◆ What to work on
Provide a verbatim copy of all the records below, leaving the images out.
····················
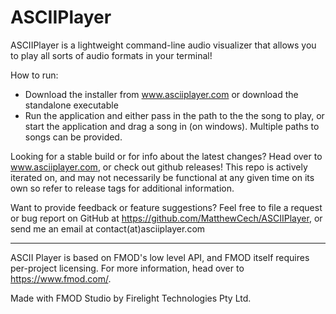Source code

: # ASCIIPlayer
ASCIIPlayer is a lightweight command-line audio visualizer that allows you to play all sorts of audio formats in your terminal!

How to run:
- Download the installer from www.asciiplayer.com or download the standalone executable
- Run the application and either pass in the path to the the song to play, or start the application and drag a song in (on windows). Multiple paths to songs can be provided.

Looking for a stable build or for info about the latest changes? Head over to www.asciiplayer.com, or check out github releases! This repo is actively iterated on, and may not necessarily be functional at any given time on its own so refer to release tags for additional information.

Want to provide feedback or feature suggestions? Feel free to file a request or bug report on GitHub at https://github.com/MatthewCech/ASCIIPlayer, or send me an email at contact(at)asciiplayer.com 

---
ASCII Player is based on FMOD's low level API, and FMOD itself requires per-project licensing. For more information, head over to https://www.fmod.com/.

Made with FMOD Studio by Firelight Technologies Pty Ltd.
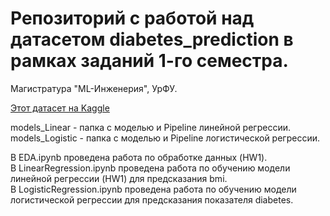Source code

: # Репозиторий с работой над датасетом diabetes_prediction в рамках заданий 1-го семестра.

Магистратура "ML-Инженерия", УрФУ.

[Этот датасет на Kaggle](https://www.kaggle.com/datasets/iammustafatz/diabetes-prediction-dataset/data)
  
models_Linear - папка с моделью и Pipeline линейной регрессии.  
models_Logistic - папка с моделью и Pipeline логистической регрессии.

В EDA.ipynb проведена работа по обработке данных (HW1).  
В LinearRegression.ipynb проведена работа по обучению модели линейной регрессии (HW1) для предсказания bmi.  
В LogisticRegression.ipynb проведена работа по обучению модели логистической регрессии для предсказания показателя diabetes.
····················
◆ Problem solution
Source code

: # ASCIIPlayer
ASCIIPlayer is a lightweight command-line audio visualizer that allows you to play all sorts of audio formats in your terminal!

How to run:
- Download the installer from www.asciiplayer.com or download the standalone executable
- Run the application and either pass in the path to the the song to play, or start the application and drag a song in (on windows). Multiple paths to songs can be provided.

Looking for a stable build or for info about the latest changes? Head over to www.asciiplayer.com, or check out github releases! This repo is actively iterated on, and may not necessarily be functional at any given time on its own so refer to release tags for additional information.

Want to provide feedback or feature suggestions? Feel free to file a request or bug report on GitHub at https://github.com/MatthewCech/ASCIIPlayer, or send me an email at contact(at)asciiplayer.com 

---
ASCII Player is based on FMOD's low level API, and FMOD itself requires per-project licensing. For more information, head over to https://www.fmod.com/.

Made with FMOD Studio by Firelight Technologies Pty Ltd.
Source code

: # Репозиторий с работой над датасетом diabetes_prediction в рамках заданий 1-го семестра.

Магистратура "ML-Инженерия", УрФУ.

[Этот датасет на Kaggle](https://www.kaggle.com/datasets/iammustafatz/diabetes-prediction-dataset/data)
  
models_Linear - папка с моделью и Pipeline линейной регрессии.  
models_Logistic - папка с моделью и Pipeline логистической регрессии.

В EDA.ipynb проведена работа по обработке данных (HW1).  
В LinearRegression.ipynb проведена работа по обучению модели линейной регрессии (HW1) для предсказания bmi.  
В LogisticRegression.ipynb проведена работа по обучению модели логистической регрессии для предсказания показателя diabetes.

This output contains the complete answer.